JATIMKINI.COM, Pertamina Patra Niaga Jatimbalinus menambah pasokan LPG subsidi 3 kg sebanyak 1 juta tabung untuk mengantisipasi kebutuhan masyarakat selama momen Tahun Baru Imlek dan Ramadan tahun ini.
Area Manager Communication, Relations & CSR Jatimbalinus, Ahad Rahedi mengatakan, selama libur panjang yang diikuti perayaan Imlek dan awal Bulan Suci Ramadan, stok BBM dan LPG dipastikan dalam kondisi aman tercukupi dan seluruh infrastruktur telah disiagakan.
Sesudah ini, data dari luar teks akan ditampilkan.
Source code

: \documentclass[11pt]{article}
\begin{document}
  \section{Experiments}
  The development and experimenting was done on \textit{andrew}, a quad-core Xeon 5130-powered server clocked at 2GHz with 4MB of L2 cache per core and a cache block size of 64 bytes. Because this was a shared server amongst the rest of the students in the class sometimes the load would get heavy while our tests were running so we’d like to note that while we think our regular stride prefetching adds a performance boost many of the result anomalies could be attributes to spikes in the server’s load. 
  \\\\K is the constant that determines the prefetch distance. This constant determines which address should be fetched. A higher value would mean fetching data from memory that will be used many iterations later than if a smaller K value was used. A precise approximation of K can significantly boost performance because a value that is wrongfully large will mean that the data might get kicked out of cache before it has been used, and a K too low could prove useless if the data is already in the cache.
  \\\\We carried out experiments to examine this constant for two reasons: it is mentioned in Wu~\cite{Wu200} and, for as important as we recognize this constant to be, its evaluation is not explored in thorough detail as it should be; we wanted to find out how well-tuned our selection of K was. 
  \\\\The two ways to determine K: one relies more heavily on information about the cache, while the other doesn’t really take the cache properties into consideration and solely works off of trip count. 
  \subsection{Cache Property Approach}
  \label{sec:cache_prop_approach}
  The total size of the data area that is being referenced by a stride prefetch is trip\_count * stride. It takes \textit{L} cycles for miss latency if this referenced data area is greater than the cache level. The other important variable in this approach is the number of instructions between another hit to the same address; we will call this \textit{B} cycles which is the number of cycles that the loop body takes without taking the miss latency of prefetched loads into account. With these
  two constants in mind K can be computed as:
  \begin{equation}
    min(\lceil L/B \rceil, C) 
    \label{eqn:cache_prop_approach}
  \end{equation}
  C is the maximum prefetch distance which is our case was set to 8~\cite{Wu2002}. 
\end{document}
Pertamina juga tetap standby di lokasi untuk memastikan penyaluran BBM dan LPG berjalan lancar.
"Pada momen dua hari besar ini, produk LPG menjadi primadona yang digunakan dalam aktivitas masyarakat. Kami telah memitigasi melalui pelaksanaan penyaluran fakultatif sebagai tambahan penyaluran diluar penyaluran reguler untuk memenuhi kebutuhan yang meningkat. Selain itu, kami juga melaksanakan build up stock sesuai kebutuhan dan pengecekan sarfas SPBU secara intensif berikut pengecekan aspek Quantity and Quality (QQ) BBM," terang Ahad, Sabtu (14/2/2026).
Sebagai informasi, Pertamina Patra Niaga telah menyiapkan penyaluran fakultatif lebih dari 68ri rata-rata penyaluran harian dengan jumlah 1.096.295 tabung untuk seluruh wilayah Jawa Timur.
Jumlah ini diharapkan dapat mencukupi kebutuhan aktivitas masyarakat selama libur panjang yang diikuti perayaan Imlek dan Ramadan 1447 Hijriah, sehingga masyarakat dapat menikmat long weekend dan 2 perayaan hari besar kali ini dengan tenang.
Ahad juga mengajak masyarakat untuk tetap tenang dan tidak melakukan pembelian secara berlebihan karena stok energi dalam kondisi aman dan tercukupi, serta mengimbau masyarakat untuk tidak panic buying dan tetap membeli secara bijak sesuai kebutuhan.
"Kami mengimbau masyarakat untuk tetap tenang dan tidak membeli produk secara berlebihan, terutama LPG. Masyarakat jangan mudah terpancing atas informasi yang belum tentu kebenarannya, jangan sampai kekhawatiran masyarakat dimanfaatkan oleh oknum-oknum yang tidak bertanggung jawab," tutup Ahad.
Pertamina juga mengajak masyarakat untuk dapat menggunakan LPG sesuai peruntukannya, di mana LPG 3 kg merupakan produk subsidi yang ditujukan khusus masyarakat yang kurang mampu. Serta menggunakan LPG Non Subsidi (Brightgas) bagi masyarakat mampu.